PROBLEM DETAILS:
Each of the records below must be reproduced verbatim.

(Stored data)
※

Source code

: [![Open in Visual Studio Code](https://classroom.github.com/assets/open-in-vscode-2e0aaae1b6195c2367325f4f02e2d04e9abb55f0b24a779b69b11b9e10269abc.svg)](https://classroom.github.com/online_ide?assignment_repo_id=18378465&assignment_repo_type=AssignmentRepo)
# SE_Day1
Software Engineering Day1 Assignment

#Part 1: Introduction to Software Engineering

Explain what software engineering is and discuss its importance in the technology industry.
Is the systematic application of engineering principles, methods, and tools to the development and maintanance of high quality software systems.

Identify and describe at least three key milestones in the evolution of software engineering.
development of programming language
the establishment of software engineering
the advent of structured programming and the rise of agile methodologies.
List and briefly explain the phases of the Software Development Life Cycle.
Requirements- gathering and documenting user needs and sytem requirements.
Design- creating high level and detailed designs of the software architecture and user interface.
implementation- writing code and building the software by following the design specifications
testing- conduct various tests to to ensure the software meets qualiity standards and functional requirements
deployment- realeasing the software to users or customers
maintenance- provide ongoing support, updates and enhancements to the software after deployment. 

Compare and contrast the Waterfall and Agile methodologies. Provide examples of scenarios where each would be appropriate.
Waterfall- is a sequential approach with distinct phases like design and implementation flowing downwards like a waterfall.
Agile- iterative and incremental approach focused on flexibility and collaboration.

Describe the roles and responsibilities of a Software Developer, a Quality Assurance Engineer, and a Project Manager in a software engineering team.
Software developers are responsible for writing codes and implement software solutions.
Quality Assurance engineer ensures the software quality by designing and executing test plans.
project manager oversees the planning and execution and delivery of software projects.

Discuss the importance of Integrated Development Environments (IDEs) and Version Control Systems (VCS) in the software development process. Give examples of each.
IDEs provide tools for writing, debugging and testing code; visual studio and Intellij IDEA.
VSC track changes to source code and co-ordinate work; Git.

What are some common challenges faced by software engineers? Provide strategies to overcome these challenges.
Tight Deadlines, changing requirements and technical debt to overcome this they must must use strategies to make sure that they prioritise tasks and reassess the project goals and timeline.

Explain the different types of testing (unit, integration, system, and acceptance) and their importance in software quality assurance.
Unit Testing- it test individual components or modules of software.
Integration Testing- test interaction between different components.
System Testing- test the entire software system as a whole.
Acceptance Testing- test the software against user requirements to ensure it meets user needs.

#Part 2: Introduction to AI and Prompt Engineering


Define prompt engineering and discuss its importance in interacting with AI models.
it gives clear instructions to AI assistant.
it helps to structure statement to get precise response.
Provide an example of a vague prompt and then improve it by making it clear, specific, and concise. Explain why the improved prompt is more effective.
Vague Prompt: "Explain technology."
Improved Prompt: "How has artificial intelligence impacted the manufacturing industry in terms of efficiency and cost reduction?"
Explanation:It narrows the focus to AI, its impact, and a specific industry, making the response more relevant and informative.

※

OUTPUT OF THE TASK:
Source code

: [![Open in Visual Studio Code](https://classroom.github.com/assets/open-in-vscode-2e0aaae1b6195c2367325f4f02e2d04e9abb55f0b24a779b69b11b9e10269abc.svg)](https://classroom.github.com/online_ide?assignment_repo_id=18378465&assignment_repo_type=AssignmentRepo)
# SE_Day1
Software Engineering Day1 Assignment

#Part 1: Introduction to Software Engineering

Explain what software engineering is and discuss its importance in the technology industry.
Is the systematic application of engineering principles, methods, and tools to the development and maintanance of high quality software systems.

Identify and describe at least three key milestones in the evolution of software engineering.
development of programming language
the establishment of software engineering
the advent of structured programming and the rise of agile methodologies.
List and briefly explain the phases of the Software Development Life Cycle.
Requirements- gathering and documenting user needs and sytem requirements.
Design- creating high level and detailed designs of the software architecture and user interface.
implementation- writing code and building the software by following the design specifications
testing- conduct various tests to to ensure the software meets qualiity standards and functional requirements
deployment- realeasing the software to users or customers
maintenance- provide ongoing support, updates and enhancements to the software after deployment. 

Compare and contrast the Waterfall and Agile methodologies. Provide examples of scenarios where each would be appropriate.
Waterfall- is a sequential approach with distinct phases like design and implementation flowing downwards like a waterfall.
Agile- iterative and incremental approach focused on flexibility and collaboration.

Describe the roles and responsibilities of a Software Developer, a Quality Assurance Engineer, and a Project Manager in a software engineering team.
Software developers are responsible for writing codes and implement software solutions.
Quality Assurance engineer ensures the software quality by designing and executing test plans.
project manager oversees the planning and execution and delivery of software projects.

Discuss the importance of Integrated Development Environments (IDEs) and Version Control Systems (VCS) in the software development process. Give examples of each.
IDEs provide tools for writing, debugging and testing code; visual studio and Intellij IDEA.
VSC track changes to source code and co-ordinate work; Git.

What are some common challenges faced by software engineers? Provide strategies to overcome these challenges.
Tight Deadlines, changing requirements and technical debt to overcome this they must must use strategies to make sure that they prioritise tasks and reassess the project goals and timeline.

Explain the different types of testing (unit, integration, system, and acceptance) and their importance in software quality assurance.
Unit Testing- it test individual components or modules of software.
Integration Testing- test interaction between different components.
System Testing- test the entire software system as a whole.
Acceptance Testing- test the software against user requirements to ensure it meets user needs.

#Part 2: Introduction to AI and Prompt Engineering


Define prompt engineering and discuss its importance in interacting with AI models.
it gives clear instructions to AI assistant.
it helps to structure statement to get precise response.
Provide an example of a vague prompt and then improve it by making it clear, specific, and concise. Explain why the improved prompt is more effective.
Vague Prompt: "Explain technology."
Improved Prompt: "How has artificial intelligence impacted the manufacturing industry in terms of efficiency and cost reduction?"
Explanation:It narrows the focus to AI, its impact, and a specific industry, making the response more relevant and informative.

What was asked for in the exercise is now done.